Basic materials stocks had a tough year in 2011. As the early euphoria of economic recovery gave way to gloom over European countries and declining economic prospects, markets declined as a whole and basic materials suffered even more from early Spring. In February, I assembled a list of ten basic material dividend stocks. Since that time, they have slightly outperformed the broader market as measured by the SPDR S&P 500 Trust ETF (SPY) and significantly outperformed two broad basic materials ETFs, Materials Select Sector SPDR (XLB) and iShares Dow Jones US Basic Materials (IYM). My proposed portfolio of basic materials dividend stocks was:
Ticker | Company Name | Industry | Current Forward Dividend Yield |
CLMT | Calumet Specialty Products Partners | Oil & Gas Refining & Marketing | 10.1% |
SID | Companhia Siderurgica Nacional | Steel & Iron | 10.0% |
PVR | Penn Virginia Resource Partners | Industrial Metals & Minerals | 7.9% |
TNH | Terra Nitrogen Company, L.P. | Agricultural Chemicals | 8.5% |
OLN | Olin Corporation | Chemicals | 4.0% |
AHGP | Alliance Holdings GP LP | Nonmetallic Mineral Mining | 4.4% |
NL | NL Industries | Synthetics | 3.8% |
DD | EI DuPont de Nemours & Co. | Chemicals | 3.6% |
COP | Conoco Phillips | Major Integrated Oil & Gas | 3.8% |
NUE | Nucor Corporation | Steel & Iron | 3.7% |
The following table shows the performance to date as well as that of key benchmarks.

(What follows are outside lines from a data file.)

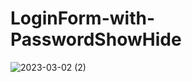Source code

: # LoginForm-with-PasswordShowHide
 
![2023-03-02 (2)](https://user-images.githubusercontent.com/111579457/222415378-4706b8e8-6b94-4aa3-94a2-e79542d4f8f5.png)
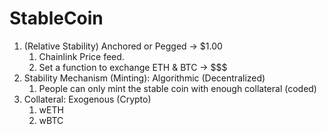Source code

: # StableCoin

1. (Relative Stability) Anchored or Pegged -> $1.00
    1. Chainlink Price feed.
    2. Set a function to exchange ETH & BTC -> $$$
2. Stability Mechanism (Minting): Algorithmic (Decentralized)
    1. People can only mint the stable coin with enough collateral (coded)
3. Collateral: Exogenous (Crypto)
    1. wETH
    2. wBTC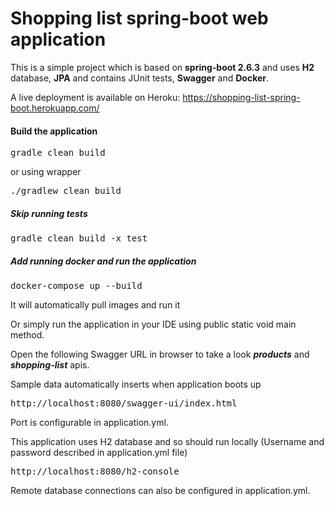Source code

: 
# Shopping list spring-boot web application

This is a simple project which is based on **spring-boot 2.6.3** and uses **H2** database, **JPA** and contains JUnit tests, **Swagger** and **Docker**.

A live deployment is available on Heroku: https://shopping-list-spring-boot.herokuapp.com/

#### Build the application
<pre>
gradle clean build
</pre>
or using wrapper
<pre>
./gradlew clean build
</pre>
##### Skip running tests
<pre>
gradle clean build -x test
</pre>
##### Add running docker and run the application
<pre>
docker-compose up --build
</pre>

It will automatically pull images and run it

Or simply run the application in your IDE using public static void main method.

Open the following Swagger URL in browser to take a look ***products*** and ***shopping-list*** apis.

Sample data automatically inserts when application boots up
<pre>
http://localhost:8080/swagger-ui/index.html
</pre>
Port is configurable in application.yml.

This application uses H2 database and so should run locally (Username and password described in application.yml file)
<pre>
http://localhost:8080/h2-console
</pre>
Remote database connections can also be configured in application.yml.


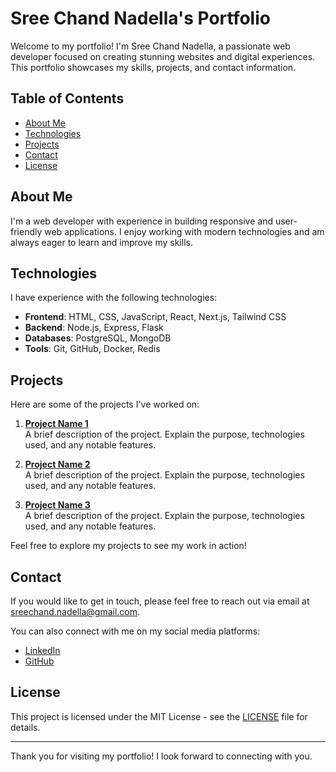 # Sree Chand Nadella's Portfolio

Welcome to my portfolio! I'm Sree Chand Nadella, a passionate web developer focused on creating stunning websites and digital experiences. This portfolio showcases my skills, projects, and contact information.

## Table of Contents

- [About Me](#about-me)
- [Technologies](#technologies)
- [Projects](#projects)
- [Contact](#contact)
- [License](#license)

## About Me

I'm a web developer with experience in building responsive and user-friendly web applications. I enjoy working with modern technologies and am always eager to learn and improve my skills.

## Technologies

I have experience with the following technologies:

- **Frontend**: HTML, CSS, JavaScript, React, Next.js, Tailwind CSS
- **Backend**: Node.js, Express, Flask
- **Databases**: PostgreSQL, MongoDB
- **Tools**: Git, GitHub, Docker, Redis

## Projects

Here are some of the projects I've worked on:

1. **[Project Name 1](#)**  
   A brief description of the project. Explain the purpose, technologies used, and any notable features.

2. **[Project Name 2](#)**  
   A brief description of the project. Explain the purpose, technologies used, and any notable features.

3. **[Project Name 3](#)**  
   A brief description of the project. Explain the purpose, technologies used, and any notable features.

Feel free to explore my projects to see my work in action!

## Contact

If you would like to get in touch, please feel free to reach out via email at [sreechand.nadella@gmail.com](mailto:sreechand.nadella@gmail.com).

You can also connect with me on my social media platforms:

- [LinkedIn](https://www.linkedin.com/in/yourprofile)
- [GitHub](https://github.com/Balaji91221)

## License

This project is licensed under the MIT License - see the [LICENSE](LICENSE) file for details.

---

Thank you for visiting my portfolio! I look forward to connecting with you.
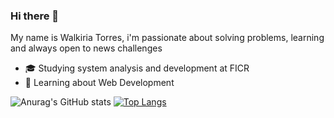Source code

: ### Hi there 👋
My name is Walkiria Torres, i'm passionate about solving problems, learning and always open to news challenges

- 🎓 Studying system analysis and development at FICR
- 💬 Learning about Web Development

![Anurag's GitHub stats](https://github-readme-stats.vercel.app/api?username=walkiriatorres&show_icons=true&theme=radical)
[![Top Langs](https://github-readme-stats.vercel.app/api/top-langs/?username=walkiriatorres&layout=compact)](https://github.com/walkiriatorres/github-readme-stats)



<!--
**walkiriatorres/walkiriatorres** is a ✨ _special_ ✨ repository because its `README.md` (this file) appears on your GitHub profile.

Here are some ideas to get you started:

- 🔭 I’m currently working on ...
- 🌱 I’m currently learning ...
- 👯 I’m looking to collaborate on ...
- 🤔 I’m looking for help with ...
- 💬 Ask me about ...
- 📫 How to reach me: ...
- 😄 Pronouns: ...
- ⚡ Fun fact: ...
-->
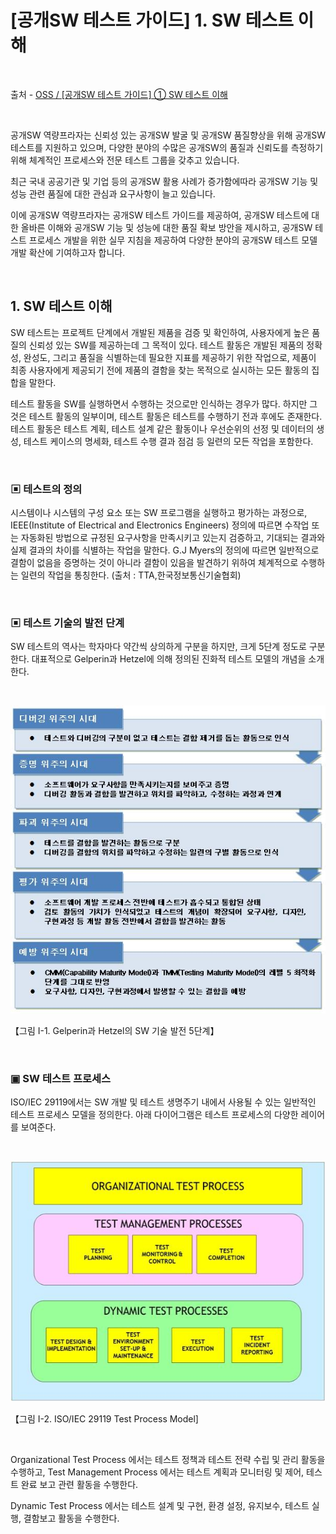 # [공개SW 테스트 가이드] 1. SW 테스트 이해

<br/>

출처 - [OSS / [공개SW 테스트 가이드] ① SW 테스트 이해](https://www.oss.kr/info_test/show/a1f416ee-689d-40a6-8356-96b384c0c613?search_keyword=sw+%ED%85%8C%EC%8A%A4%ED%8A%B8&page=6)

<br/>

공개SW 역량프라자는 신뢰성 있는 공개SW 발굴 및 공개SW 품질향상을 위해 공개SW 테스트를 지원하고 있으며,
다양한 분야의 수많은 공개SW의 품질과 신뢰도를 측정하기 위해 체계적인 프로세스와 전문 테스트 그룹을 갖추고 있습니다.

최근 국내 공공기관 및 기업 등의 공개SW 활용 사례가 증가함에따라 공개SW 기능 및 성능 관련 품질에 대한 관심과 요구사항이 늘고 있습니다.

이에 공개SW 역량프라자는 공개SW 테스트 가이드를 제공하여,
공개SW 테스트에 대한 올바른 이해와 공개SW 기능 및 성능에 대한 품질 확보 방안을 제시하고,
공개SW 테스트 프로세스 개발을 위한 실무 지침을 제공하여 다양한 분야의 공개SW 테스트 모델 개발 확산에 기여하고자 합니다.

<br/>

## 1. SW 테스트 이해

SW 테스트는 프로젝트 단계에서 개발된 제품을 검증 및 확인하여, 사용자에게 높은 품질의 신뢰성 있는 SW를 제공하는데 그 목적이 있다. 테스트 활동은 개발된 제품의 정확성, 완성도, 그리고 품질을 식별하는데 필요한 지표를 제공하기 위한 작업으로, 제품이 최종 사용자에게 제공되기 전에 제품의 결함을 찾는 목적으로 실시하는 모든 활동의 집합을 말한다.

테스트 활동을 SW를 실행하면서 수행하는 것으로만 인식하는 경우가 많다. 하지만 그것은 테스트 활동의 일부이며, 테스트 활동은 테스트를 수행하기 전과 후에도 존재한다. 테스트 활동은 테스트 계획, 테스트 설계 같은 활동이나 우선순위의 선정 및 데이터의 생성, 테스트 케이스의 명세화, 테스트 수행 결과 점검 등 일련의 모든 작업을 포함한다.

<br/>

### ▣ 테스트의 정의

시스템이나 시스템의 구성 요소 또는 SW 프로그램을 실행하고 평가하는 과정으로, IEEE(Institute of Electrical and Electronics Engineers) 정의에 따르면 수작업 또는 자동화된 방법으로 규정된 요구사항을 만족시키고 있는지 검증하고, 기대되는 결과와 실제 결과의 차이를 식별하는 작업을 말한다. G.J Myers의 정의에 따르면 일반적으로 결함이 없음을 증명하는 것이 아니라 결함이 있음을 발견하기 위하여 체계적으로 수행하는 일련의 작업을 통칭한다. (출처 : TTA,한국정보통신기술협회)

<br/>

### ▣ 테스트 기술의 발전 단계

SW 테스트의 역사는 학자마다 약간씩 상의하게 구분을 하지만, 크게 5단계 정도로 구분한다. 대표적으로 Gelperin과 Hetzel에 의해 정의된 진화적 테스트 모델의 개념을 소개한다.

<br/>

![images](images/20191127-1008-01.png)

【그림 I-1. Gelperin과 Hetzel의 SW 기술 발전 5단계】

<br/>

### ▣ SW 테스트 프로세스

ISO/IEC 29119에서는 SW 개발 및 테스트 생명주기 내에서 사용될 수 있는 일반적인 테스트 프로세스 모델을 정의한다. 아래 다이어그램은 테스트 프로세스의 다양한 레이어를 보여준다.

<br/>

![images](images/20191127-1008-02.png)

【그림 I-2. ISO/IEC 29119 Test Process Model]

<br/>

Organizational Test Process 에서는 테스트 정책과 테스트 전략 수립 및 관리 활동을 수행하고, Test Management Process 에서는 테스트 계획과 모니터링 및 제어, 테스트 완료 보고 관련 활동을 수행한다.

Dynamic Test Process 에서는 테스트 설계 및 구현, 환경 설정, 유지보수, 테스트 실행, 결함보고 활동을 수행한다.
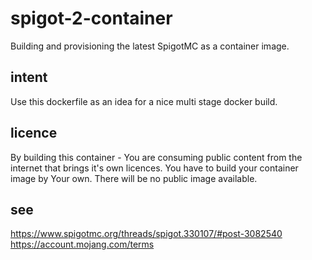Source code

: # spigot-2-container

Building and provisioning the latest SpigotMC as a container image.

## intent

Use this dockerfile as an idea for a nice multi stage docker build.

## licence

By building this container - You are consuming public content from the internet that brings it's own licences.
You have to build your container image by Your own. There will be no public image available.

## see

https://www.spigotmc.org/threads/spigot.330107/#post-3082540
https://account.mojang.com/terms
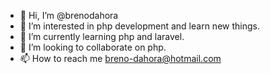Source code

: - 👋 Hi, I’m @brenodahora
- 👀 I’m interested in php development and learn new things.
- 🌱 I’m currently learning php and laravel.
- 💞️ I’m looking to collaborate on php.
- 📫 How to reach me breno-dahora@hotmail.com

<!---
bdahora21/bdahora21 is a ✨ special ✨ repository because its `README.md` (this file) appears on your GitHub profile.
You can click the Preview link to take a look at your changes.
--->
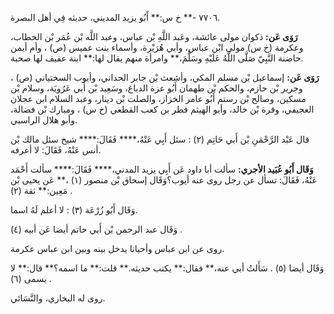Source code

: ٧٧٠٦ -** خ س:** أَبُو يزيد المديني، حديثه فِي أهل البصرة.

**رَوَى عَن:** ذكوان مولى عائشة، وعَبد اللَّهِ بْن عباس، وعبد اللَّه بْن عُمَر بْن الخطاب، وعكرمة (خ س) مولى ابْن عباس، وأبي هُرَيْرة، وأسماء بنت عميس (ص) ، وأم أيمن حاضنة النَّبِيّ صَلَّى اللَّهُ عَلَيْهِ وسَلَّمَ،** وامرأة منهم يقال لها:** ابنة عفيف لها صحبة.

**رَوَى عَن:** إسماعيل بْن مسلم المكي، وأشعث بْن جابر الحداني، وأيوب السختياني (ص) ، وجرير بْن حازم، والحكم بْن طهمان أَبُو عزة الدباغ، وسَعِيد بْن أَبي عَرُوبَة، وسلام بْن مسكين، وصالح بْن رستم أَبُو عامر الخزاز، والصلت بْن دينار، وعبد السلام ابن عجلان العجيفي، وقرة بْن خالد، وأبو الهيثم فطر بن كعب القطعي (خ س) ، ومبارك بْن فضالة، وأبو هلال الراسبي.

قال عَبْد الرَّحْمَنِ بْن أَبي حَاتِم (٢) : سئل أَبِي عَنْهُ،**** فَقَالَ:**** شيخ سئل مالك بْن أنس عَنْهُ، فَقَالَ: لا أعرفه.

**وَقَال أَبُو عُبَيد الأجري:** سألت أبا داود عَن أَبِي يزيد المدني،**** فَقَالَ:**** سألت أَحْمَد عَنْهُ، فَقَالَ: تسأل عن رجل روى عنه أيوب؟وَقَال إسحاق بْن منصور (١) ،** عَن يحيى بْن مَعِين:** ثقة (٢) .

وَقَال أَبُو زُرْعَة (٣) : لا أعلم لَهُ اسما.

وَقَال عبد الرحمن بْن أَبي حاتم أيضا عَن أبيه (٤) .

روى عن ابن عباس وأحيانا يدخل بينه وبين ابن عباس عكرمة.

وَقَال أيضا (٥) . سَأَلتُ أبي عنه،** فقال:** يكتب حديثه.** قلت:** ما اسمه؟** قال:** لا يسمى (٦) .

روى له البخاري، والنَّسَائي.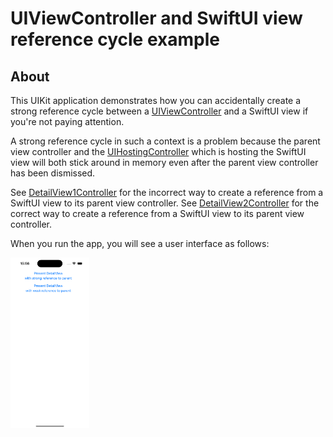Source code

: # UIViewController and SwiftUI view reference cycle example

## About

This UIKit application demonstrates how you can accidentally create a strong reference cycle between a [UIViewController][1] and a SwiftUI view if you're not paying attention.

A strong reference cycle in such a context is a problem because the parent view controller and the [UIHostingController][2] which is hosting the SwiftUI view will both stick around in memory even after the parent view controller has been dismissed.

See [DetailView1Controller][3] for the incorrect way to create a reference from a SwiftUI view to its parent view controller. See [DetailView2Controller][4] for the correct way to create a reference from a SwiftUI view to its parent view controller. 

When you run the app, you will see a user interface as follows:

<img src="Screenshot.png" alt="Screenshot of application" width=25%>

[1]: https://developer.apple.com/documentation/uikit/uiviewcontroller
[2]: https://developer.apple.com/documentation/swiftui/uihostingcontroller
[3]: App8/DetailView1Controller.swift
[4]: App8/DetailView2Controller.swift
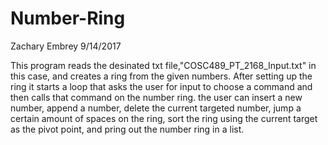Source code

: # Number-Ring
Zachary Embrey
9/14/2017
 
This program reads the desinated txt file,"COSC489_PT_2168_Input.txt" in this case, and creates a ring from the given numbers.
After setting up the ring it starts a loop that asks the user for input to choose a command and then calls that command on the number ring.
the user can insert a new number, append a number, delete the current targeted number, jump a certain amount of spaces on the ring,
sort the ring using the current target as the pivot point, and pring out the number ring in a list.
 
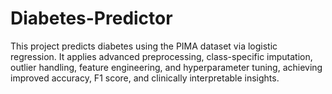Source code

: # Diabetes-Predictor
This project predicts diabetes using the PIMA dataset via logistic regression. It applies advanced preprocessing, class-specific imputation, outlier handling, feature engineering, and hyperparameter tuning, achieving improved accuracy, F1 score, and clinically interpretable insights.
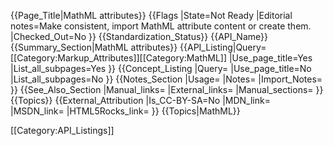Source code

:{{Page_Title|MathML attributes}}
{{Flags
|State=Not Ready
|Editorial notes=Make consistent, import MathML attribute content or create them.
|Checked_Out=No
}}
{{Standardization_Status}}
{{API_Name}}
{{Summary_Section|MathML attributes}}
{{API_Listing|Query=[[Category:Markup_Attributes]][[Category:MathML]]
|Use_page_title=Yes
|List_all_subpages=Yes
}}
{{Concept_Listing
|Query=
|Use_page_title=No
|List_all_subpages=No
}}
{{Notes_Section
|Usage=
|Notes=
|Import_Notes=
}}
{{See_Also_Section
|Manual_links=
|External_links=
|Manual_sections=
}}
{{Topics}}
{{External_Attribution
|Is_CC-BY-SA=No
|MDN_link=
|MSDN_link=
|HTML5Rocks_link=
}}
{{Topics|MathML}}

[[Category:API_Listings]]
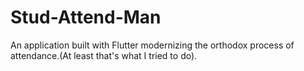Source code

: # Stud-Attend-Man
An application built with Flutter modernizing the orthodox process of attendance.(At least that's what I tried to do).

Ticker | Price at February 11 | Dividends since 2/11 | Price at December 29 | Return |
SPY | 133.11 | 2.58 | 126.12 | -3.3% |
XLB | 39.85 | 0.74 | 33.52 | -14.0% |
IYM | 79.58 | 1.43 | 64.21 | -17.5% |
CLMT | 22.7 | 1.47 | 19.86 | -6.0% |
SID | 16.52 | 0.81 | 8.07 | -46.2% |
PVR | 26.82 | 1.47 | 25.54 | 0.7% |
TNH | 117.11 | 13.91 | 163.70 | 51.7% |
OLN | 18.75 | 0.60 | 19.78 | 8.7% |
AHGP | 54.21 | 1.14 | 52.30 | -1.4% |
NL | 14.26 | 0.50 | 13.18 | -4.1% |
DD | 54.58 | 1.23 | 45.85 | -13.7% |
COP | 71.58 | 2.64 | 72.87 | 5.5% |
NUE | 47.81 | 1.09 | 39.59 | -14.9% |
Average | NA | NA | NA | -2.0% |
Source: Yahoo!Finance for closing prices and dividends.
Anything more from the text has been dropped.